[Exercise data]

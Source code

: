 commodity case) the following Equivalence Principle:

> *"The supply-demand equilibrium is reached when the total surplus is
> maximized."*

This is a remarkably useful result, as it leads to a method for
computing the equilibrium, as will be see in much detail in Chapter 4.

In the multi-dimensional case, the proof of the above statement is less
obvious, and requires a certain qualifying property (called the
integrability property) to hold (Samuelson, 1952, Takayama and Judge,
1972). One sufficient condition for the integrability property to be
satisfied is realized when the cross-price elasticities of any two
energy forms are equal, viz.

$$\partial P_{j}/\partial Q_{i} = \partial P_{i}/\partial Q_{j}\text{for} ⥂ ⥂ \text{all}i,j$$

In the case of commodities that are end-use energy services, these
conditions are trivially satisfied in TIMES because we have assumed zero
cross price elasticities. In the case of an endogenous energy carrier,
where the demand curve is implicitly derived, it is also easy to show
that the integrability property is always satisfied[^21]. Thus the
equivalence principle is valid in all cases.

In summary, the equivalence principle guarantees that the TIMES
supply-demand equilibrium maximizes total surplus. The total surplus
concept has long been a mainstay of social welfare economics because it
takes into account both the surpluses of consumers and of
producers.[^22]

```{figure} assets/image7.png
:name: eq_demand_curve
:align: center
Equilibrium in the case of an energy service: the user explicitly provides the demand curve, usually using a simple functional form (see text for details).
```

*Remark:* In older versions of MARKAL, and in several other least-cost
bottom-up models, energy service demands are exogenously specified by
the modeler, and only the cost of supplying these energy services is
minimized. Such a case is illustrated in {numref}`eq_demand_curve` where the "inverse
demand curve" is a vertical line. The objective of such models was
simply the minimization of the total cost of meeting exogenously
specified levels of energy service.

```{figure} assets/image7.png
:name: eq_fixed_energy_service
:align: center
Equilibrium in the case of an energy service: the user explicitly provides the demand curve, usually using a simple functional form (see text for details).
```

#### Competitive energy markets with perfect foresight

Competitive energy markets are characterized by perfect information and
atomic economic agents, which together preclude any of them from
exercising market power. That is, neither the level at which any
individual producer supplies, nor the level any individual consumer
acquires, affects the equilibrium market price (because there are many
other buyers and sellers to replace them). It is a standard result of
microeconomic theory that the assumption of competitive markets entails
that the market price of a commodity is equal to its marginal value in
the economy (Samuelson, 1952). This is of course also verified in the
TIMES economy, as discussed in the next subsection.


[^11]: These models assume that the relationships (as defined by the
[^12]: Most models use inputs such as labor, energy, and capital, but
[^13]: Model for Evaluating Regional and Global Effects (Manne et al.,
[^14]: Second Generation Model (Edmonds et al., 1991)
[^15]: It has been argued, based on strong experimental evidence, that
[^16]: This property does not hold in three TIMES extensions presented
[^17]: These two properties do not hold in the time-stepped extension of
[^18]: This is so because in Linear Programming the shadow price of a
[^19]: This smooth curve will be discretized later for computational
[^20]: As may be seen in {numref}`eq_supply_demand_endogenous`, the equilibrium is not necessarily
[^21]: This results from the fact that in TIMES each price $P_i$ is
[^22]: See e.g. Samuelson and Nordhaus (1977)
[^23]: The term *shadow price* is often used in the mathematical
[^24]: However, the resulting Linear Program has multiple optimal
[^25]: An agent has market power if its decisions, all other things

[/Exercise data]

Work to complete: The answer is the lines above between the line holding "individual producer supplies, nor" and the line holding "[^13]: Model for", inclusive, each written out exactly, and no others.

Response to this task:
individual producer supplies, nor the level any individual consumer
acquires, affects the equilibrium market price (because there are many
other buyers and sellers to replace them). It is a standard result of
microeconomic theory that the assumption of competitive markets entails
that the market price of a commodity is equal to its marginal value in
the economy (Samuelson, 1952). This is of course also verified in the
TIMES economy, as discussed in the next subsection.


[^11]: These models assume that the relationships (as defined by the
[^12]: Most models use inputs such as labor, energy, and capital, but
[^13]: Model for Evaluating Regional and Global Effects (Manne et al.,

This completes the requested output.